:: TASK BRIEF ::
Only the lines from the one containing "这个算是当地的实权人物了，下" through the one containing "发表于 2022-5-5 09:18" should be printed, exactly as they appear below, with both ends included.
== RECORDS
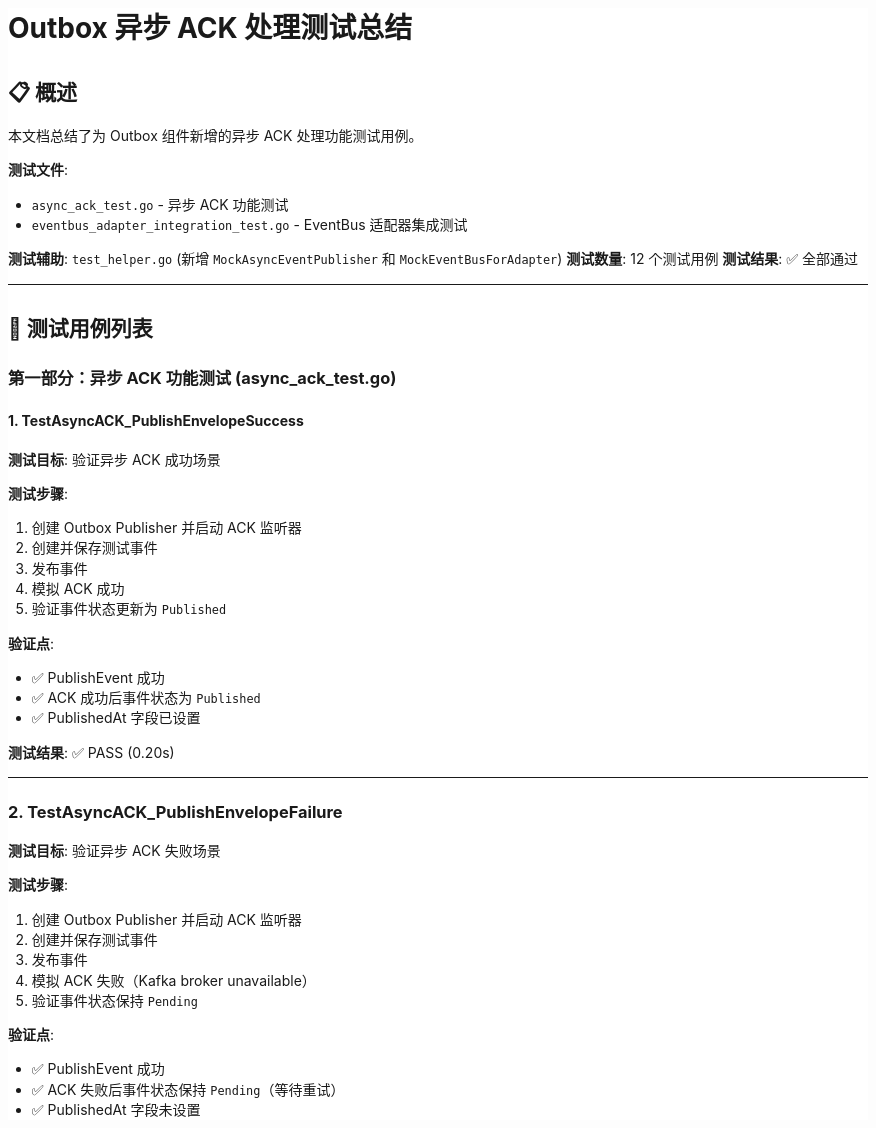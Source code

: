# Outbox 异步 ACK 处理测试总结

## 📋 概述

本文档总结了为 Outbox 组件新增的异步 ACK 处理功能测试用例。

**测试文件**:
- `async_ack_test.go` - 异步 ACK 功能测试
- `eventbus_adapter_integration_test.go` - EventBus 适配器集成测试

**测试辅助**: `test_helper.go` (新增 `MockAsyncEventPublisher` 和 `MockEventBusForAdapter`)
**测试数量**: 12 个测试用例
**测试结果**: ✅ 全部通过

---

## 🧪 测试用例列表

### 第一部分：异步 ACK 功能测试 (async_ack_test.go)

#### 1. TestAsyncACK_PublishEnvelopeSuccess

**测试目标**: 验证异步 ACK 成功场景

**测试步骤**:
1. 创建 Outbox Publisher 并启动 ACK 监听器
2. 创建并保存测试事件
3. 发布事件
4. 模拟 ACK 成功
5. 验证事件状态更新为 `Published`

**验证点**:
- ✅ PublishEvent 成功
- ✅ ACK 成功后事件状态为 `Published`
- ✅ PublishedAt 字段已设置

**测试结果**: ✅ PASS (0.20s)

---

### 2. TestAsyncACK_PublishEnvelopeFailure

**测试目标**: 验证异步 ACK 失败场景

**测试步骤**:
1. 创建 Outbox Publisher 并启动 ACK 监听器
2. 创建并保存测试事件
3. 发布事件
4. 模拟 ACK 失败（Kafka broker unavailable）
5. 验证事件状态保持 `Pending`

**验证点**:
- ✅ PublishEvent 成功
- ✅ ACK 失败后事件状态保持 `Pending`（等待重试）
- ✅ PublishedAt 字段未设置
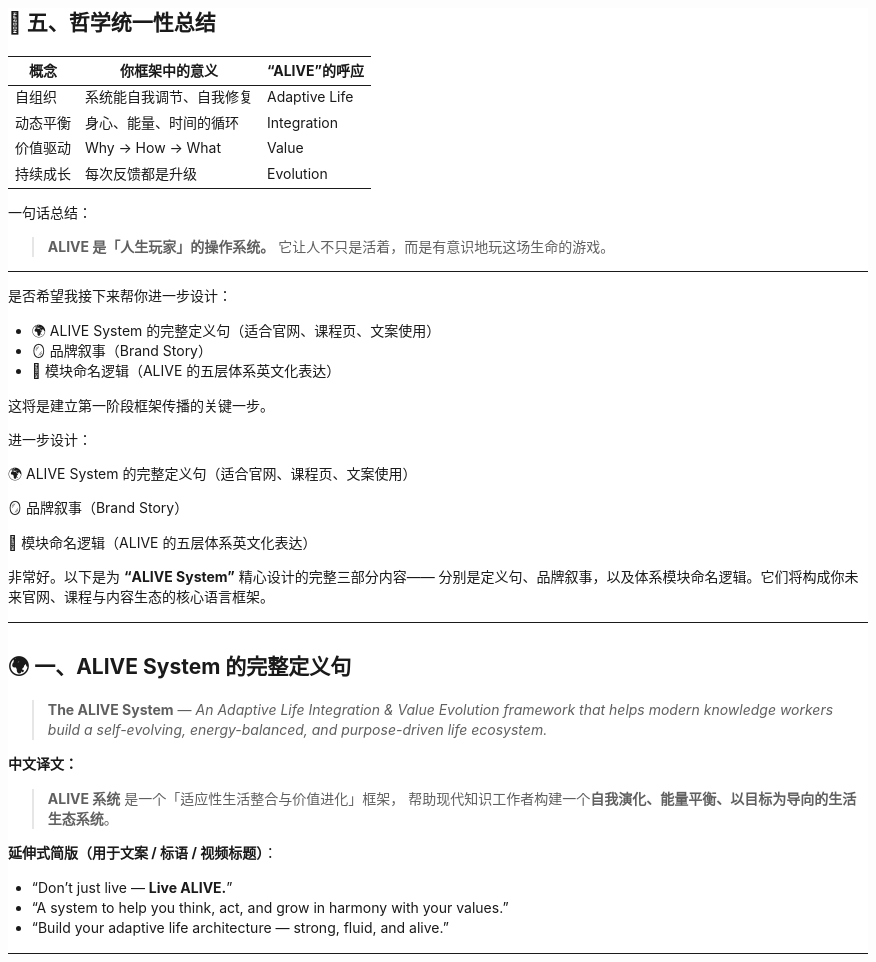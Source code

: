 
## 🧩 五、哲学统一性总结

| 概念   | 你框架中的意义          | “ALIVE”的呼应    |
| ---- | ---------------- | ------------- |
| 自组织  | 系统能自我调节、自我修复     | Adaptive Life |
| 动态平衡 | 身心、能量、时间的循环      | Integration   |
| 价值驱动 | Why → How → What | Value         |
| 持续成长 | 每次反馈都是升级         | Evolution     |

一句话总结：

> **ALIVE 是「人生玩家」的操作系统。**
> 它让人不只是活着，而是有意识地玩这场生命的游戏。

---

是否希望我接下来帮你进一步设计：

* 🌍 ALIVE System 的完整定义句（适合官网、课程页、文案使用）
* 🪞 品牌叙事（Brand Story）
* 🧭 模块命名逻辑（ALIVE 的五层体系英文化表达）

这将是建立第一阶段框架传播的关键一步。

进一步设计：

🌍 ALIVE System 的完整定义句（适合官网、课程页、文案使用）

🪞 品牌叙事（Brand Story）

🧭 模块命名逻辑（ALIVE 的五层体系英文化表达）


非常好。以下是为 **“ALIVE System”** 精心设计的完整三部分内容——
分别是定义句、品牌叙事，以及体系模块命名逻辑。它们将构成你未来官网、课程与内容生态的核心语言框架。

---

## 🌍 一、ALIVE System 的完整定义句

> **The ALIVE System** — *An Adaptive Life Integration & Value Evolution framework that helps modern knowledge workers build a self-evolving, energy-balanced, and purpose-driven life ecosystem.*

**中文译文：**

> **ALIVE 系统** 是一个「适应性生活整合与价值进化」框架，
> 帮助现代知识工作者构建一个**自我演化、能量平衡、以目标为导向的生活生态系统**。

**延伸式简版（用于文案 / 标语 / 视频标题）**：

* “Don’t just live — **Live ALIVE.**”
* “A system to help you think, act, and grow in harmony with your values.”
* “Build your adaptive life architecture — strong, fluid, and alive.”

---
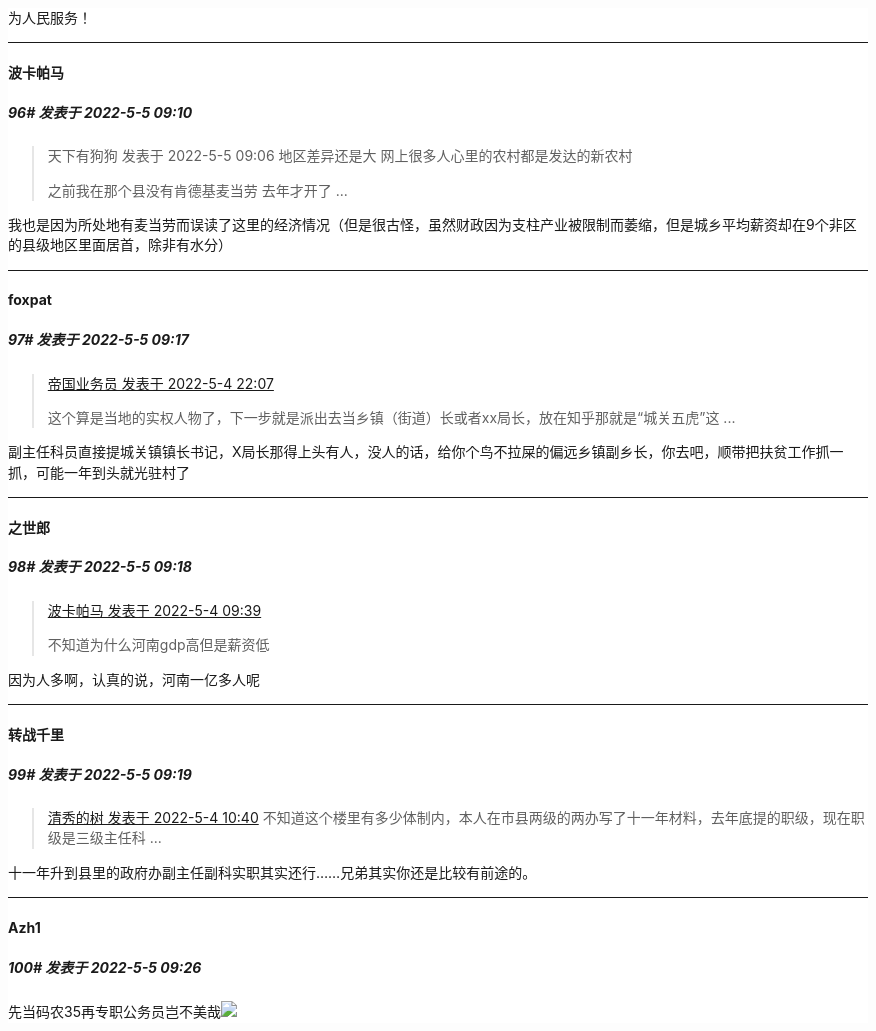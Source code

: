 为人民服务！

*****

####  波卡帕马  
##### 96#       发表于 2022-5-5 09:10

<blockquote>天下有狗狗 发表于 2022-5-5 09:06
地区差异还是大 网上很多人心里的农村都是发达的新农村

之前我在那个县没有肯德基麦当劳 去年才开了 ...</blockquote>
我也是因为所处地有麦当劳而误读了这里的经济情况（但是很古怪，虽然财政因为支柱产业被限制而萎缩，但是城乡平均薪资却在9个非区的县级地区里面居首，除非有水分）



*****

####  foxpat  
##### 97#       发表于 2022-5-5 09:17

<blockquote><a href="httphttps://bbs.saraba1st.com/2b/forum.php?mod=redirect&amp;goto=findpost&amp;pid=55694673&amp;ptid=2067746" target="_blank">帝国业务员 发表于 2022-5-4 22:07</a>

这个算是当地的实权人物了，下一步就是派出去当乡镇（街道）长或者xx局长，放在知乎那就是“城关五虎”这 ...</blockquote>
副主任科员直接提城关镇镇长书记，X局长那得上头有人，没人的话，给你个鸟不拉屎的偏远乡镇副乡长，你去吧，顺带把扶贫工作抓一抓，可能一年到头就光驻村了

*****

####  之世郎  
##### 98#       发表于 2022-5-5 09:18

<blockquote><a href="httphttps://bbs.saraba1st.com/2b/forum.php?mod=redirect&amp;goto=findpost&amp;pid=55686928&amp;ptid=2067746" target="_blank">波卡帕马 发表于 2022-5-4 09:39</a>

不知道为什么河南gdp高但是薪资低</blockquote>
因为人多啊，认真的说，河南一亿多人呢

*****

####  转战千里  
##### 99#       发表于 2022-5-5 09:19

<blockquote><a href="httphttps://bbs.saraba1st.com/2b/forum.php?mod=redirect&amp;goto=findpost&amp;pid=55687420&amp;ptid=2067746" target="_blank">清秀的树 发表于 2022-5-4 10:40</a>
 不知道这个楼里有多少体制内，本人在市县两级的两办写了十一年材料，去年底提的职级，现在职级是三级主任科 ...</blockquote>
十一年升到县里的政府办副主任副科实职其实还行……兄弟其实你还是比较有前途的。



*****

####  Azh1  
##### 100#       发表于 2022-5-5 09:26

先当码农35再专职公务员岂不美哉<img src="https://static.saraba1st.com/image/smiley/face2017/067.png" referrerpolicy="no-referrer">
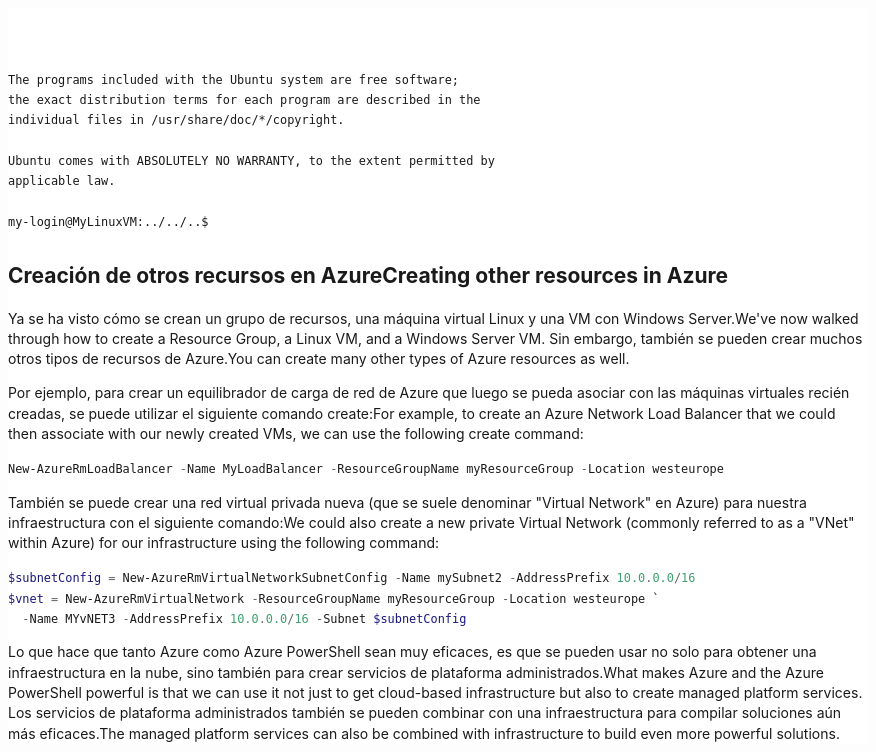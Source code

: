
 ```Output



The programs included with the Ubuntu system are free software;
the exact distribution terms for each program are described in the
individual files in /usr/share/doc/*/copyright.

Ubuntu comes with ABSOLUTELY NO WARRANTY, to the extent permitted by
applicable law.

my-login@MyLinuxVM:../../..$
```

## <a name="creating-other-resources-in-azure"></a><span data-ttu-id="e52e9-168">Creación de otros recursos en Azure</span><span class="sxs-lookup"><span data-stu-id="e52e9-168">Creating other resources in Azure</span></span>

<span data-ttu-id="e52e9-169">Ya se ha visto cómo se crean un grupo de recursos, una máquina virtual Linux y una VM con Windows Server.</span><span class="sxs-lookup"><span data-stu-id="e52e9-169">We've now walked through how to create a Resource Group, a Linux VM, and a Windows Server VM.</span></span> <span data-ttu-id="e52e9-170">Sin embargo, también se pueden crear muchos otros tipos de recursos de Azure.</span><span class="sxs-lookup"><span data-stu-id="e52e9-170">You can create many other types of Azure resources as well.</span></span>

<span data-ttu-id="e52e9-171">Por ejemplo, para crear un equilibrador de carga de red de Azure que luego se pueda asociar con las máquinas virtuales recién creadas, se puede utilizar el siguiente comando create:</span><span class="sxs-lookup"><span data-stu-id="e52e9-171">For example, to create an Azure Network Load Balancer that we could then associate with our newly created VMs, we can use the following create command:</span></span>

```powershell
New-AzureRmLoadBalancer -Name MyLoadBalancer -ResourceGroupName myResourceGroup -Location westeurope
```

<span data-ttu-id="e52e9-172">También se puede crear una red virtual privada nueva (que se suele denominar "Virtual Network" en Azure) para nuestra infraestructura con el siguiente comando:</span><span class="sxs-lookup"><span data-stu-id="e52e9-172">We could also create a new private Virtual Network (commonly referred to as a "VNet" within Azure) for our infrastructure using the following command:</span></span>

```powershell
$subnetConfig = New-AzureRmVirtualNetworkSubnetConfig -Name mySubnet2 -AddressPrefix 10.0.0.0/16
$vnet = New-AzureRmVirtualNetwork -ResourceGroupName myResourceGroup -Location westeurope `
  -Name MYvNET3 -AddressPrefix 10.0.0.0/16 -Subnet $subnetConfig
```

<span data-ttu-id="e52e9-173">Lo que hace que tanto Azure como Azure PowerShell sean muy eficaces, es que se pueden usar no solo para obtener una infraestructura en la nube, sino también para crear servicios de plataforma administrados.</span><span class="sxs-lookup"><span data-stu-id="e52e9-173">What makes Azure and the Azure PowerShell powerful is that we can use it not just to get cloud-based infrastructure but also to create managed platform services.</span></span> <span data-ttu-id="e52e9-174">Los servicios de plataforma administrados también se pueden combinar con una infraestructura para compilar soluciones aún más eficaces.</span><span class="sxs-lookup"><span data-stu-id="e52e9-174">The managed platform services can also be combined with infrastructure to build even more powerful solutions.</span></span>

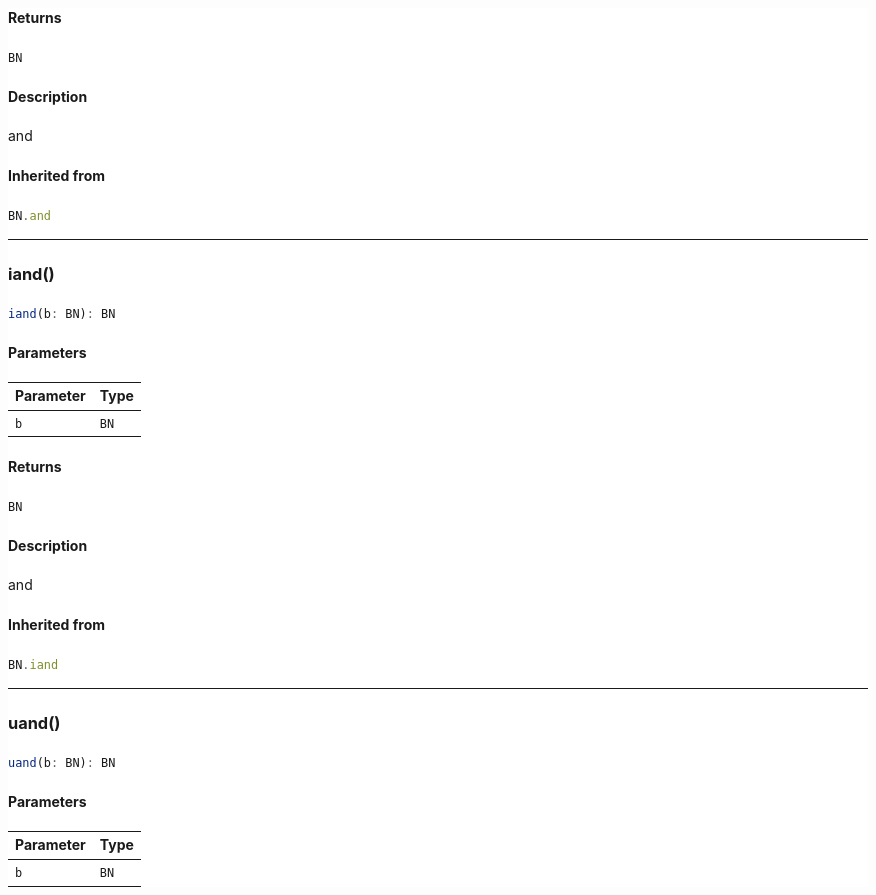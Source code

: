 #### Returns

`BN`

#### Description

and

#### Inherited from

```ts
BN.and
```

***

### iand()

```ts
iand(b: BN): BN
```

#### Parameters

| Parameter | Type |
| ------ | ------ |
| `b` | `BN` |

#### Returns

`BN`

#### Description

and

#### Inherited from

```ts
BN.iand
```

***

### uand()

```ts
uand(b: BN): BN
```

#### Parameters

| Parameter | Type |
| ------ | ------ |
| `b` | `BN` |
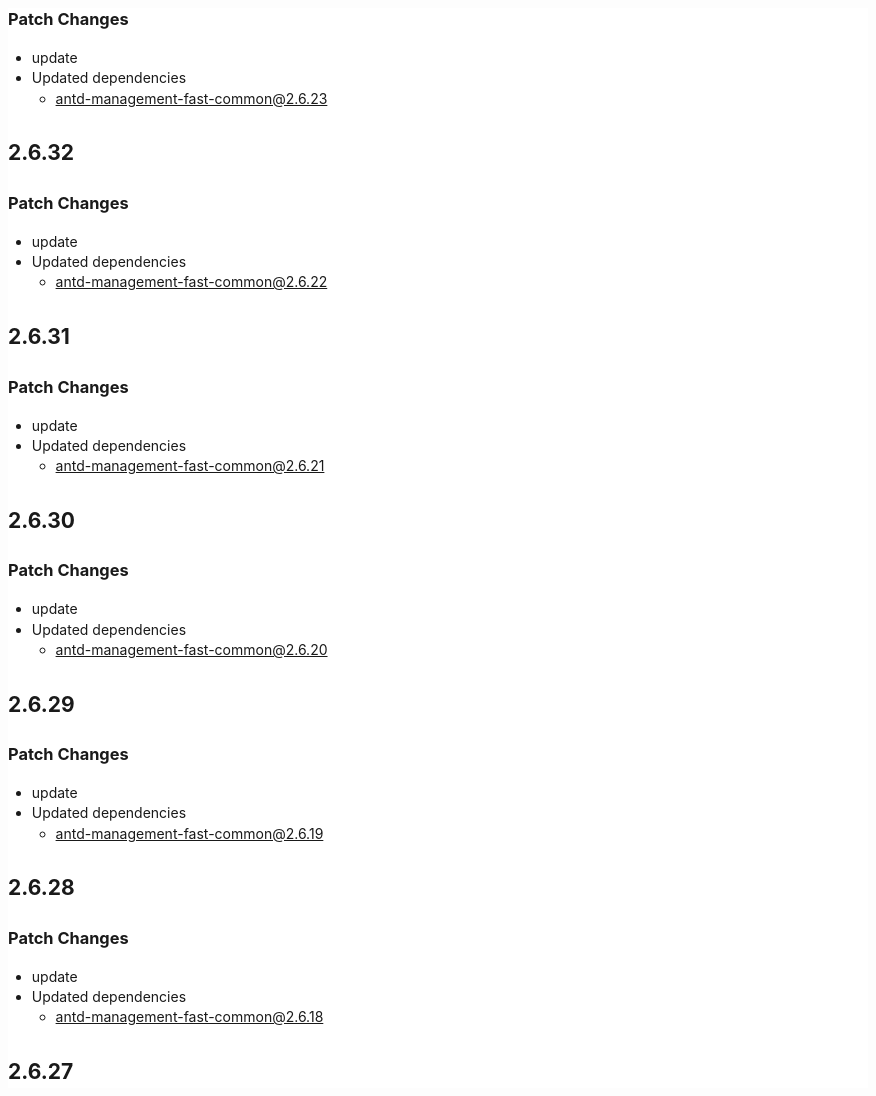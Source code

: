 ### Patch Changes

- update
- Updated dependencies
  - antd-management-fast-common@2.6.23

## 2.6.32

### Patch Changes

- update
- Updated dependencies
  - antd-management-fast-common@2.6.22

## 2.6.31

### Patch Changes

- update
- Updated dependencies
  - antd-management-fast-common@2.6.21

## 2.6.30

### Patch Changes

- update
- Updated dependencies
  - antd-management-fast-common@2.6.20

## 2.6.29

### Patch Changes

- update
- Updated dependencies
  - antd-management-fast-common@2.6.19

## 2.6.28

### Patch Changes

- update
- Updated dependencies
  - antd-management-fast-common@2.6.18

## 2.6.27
====
:: WRITTEN RESPONSE ::
这个算是当地的实权人物了，下一步就是派出去当乡镇（街道）长或者xx局长，放在知乎那就是“城关五虎”这 ...</blockquote>
副主任科员直接提城关镇镇长书记，X局长那得上头有人，没人的话，给你个鸟不拉屎的偏远乡镇副乡长，你去吧，顺带把扶贫工作抓一抓，可能一年到头就光驻村了

*****

####  之世郎  
##### 98#       发表于 2022-5-5 09:18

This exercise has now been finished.